**Records for the exercise**
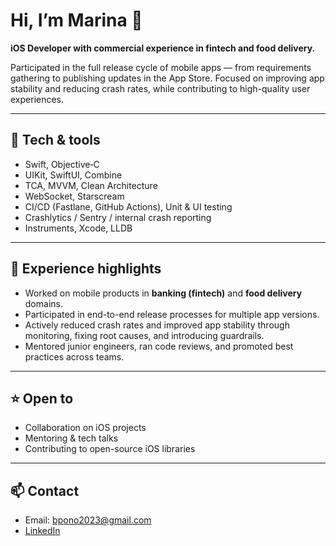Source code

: # Hi, I’m Marina 👋

**iOS Developer with commercial experience in fintech and food delivery.**

Participated in the full release cycle of mobile apps — from requirements gathering to publishing updates in the App Store. Focused on improving app stability and reducing crash rates, while contributing to high-quality user experiences.

---

## 🔧 Tech & tools

* Swift, Objective‑C
* UIKit, SwiftUI, Combine
* TCA, MVVM, Clean Architecture
* WebSocket, Starscream 
* CI/CD (Fastlane, GitHub Actions), Unit & UI testing
* Crashlytics / Sentry / internal crash reporting
* Instruments, Xcode, LLDB

---

## 💼 Experience highlights

* Worked on mobile products in **banking (fintech)** and **food delivery** domains.
* Participated in end-to-end release processes for multiple app versions.
* Actively reduced crash rates and improved app stability through monitoring, fixing root causes, and introducing guardrails.
* Mentored junior engineers, ran code reviews, and promoted best practices across teams.

---

## ⭐ Open to

* Collaboration on iOS projects
* Mentoring & tech talks
* Contributing to open-source iOS libraries

---

## 📫 Contact

* Email: bpono2023@gmail.com
* [LinkedIn](https://www.linkedin.com/in/marina-iudina-0ba39a360/)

**Problem to work on**
Images are to be omitted; repeat the remaining data above exactly.

**Answer space**
Source code

: # Hi, I’m Marina 👋

**iOS Developer with commercial experience in fintech and food delivery.**

Participated in the full release cycle of mobile apps — from requirements gathering to publishing updates in the App Store. Focused on improving app stability and reducing crash rates, while contributing to high-quality user experiences.

---

## 🔧 Tech & tools

* Swift, Objective‑C
* UIKit, SwiftUI, Combine
* TCA, MVVM, Clean Architecture
* WebSocket, Starscream 
* CI/CD (Fastlane, GitHub Actions), Unit & UI testing
* Crashlytics / Sentry / internal crash reporting
* Instruments, Xcode, LLDB

---

## 💼 Experience highlights

* Worked on mobile products in **banking (fintech)** and **food delivery** domains.
* Participated in end-to-end release processes for multiple app versions.
* Actively reduced crash rates and improved app stability through monitoring, fixing root causes, and introducing guardrails.
* Mentored junior engineers, ran code reviews, and promoted best practices across teams.

---

## ⭐ Open to

* Collaboration on iOS projects
* Mentoring & tech talks
* Contributing to open-source iOS libraries

---

## 📫 Contact

* Email: bpono2023@gmail.com
* [LinkedIn](https://www.linkedin.com/in/marina-iudina-0ba39a360/)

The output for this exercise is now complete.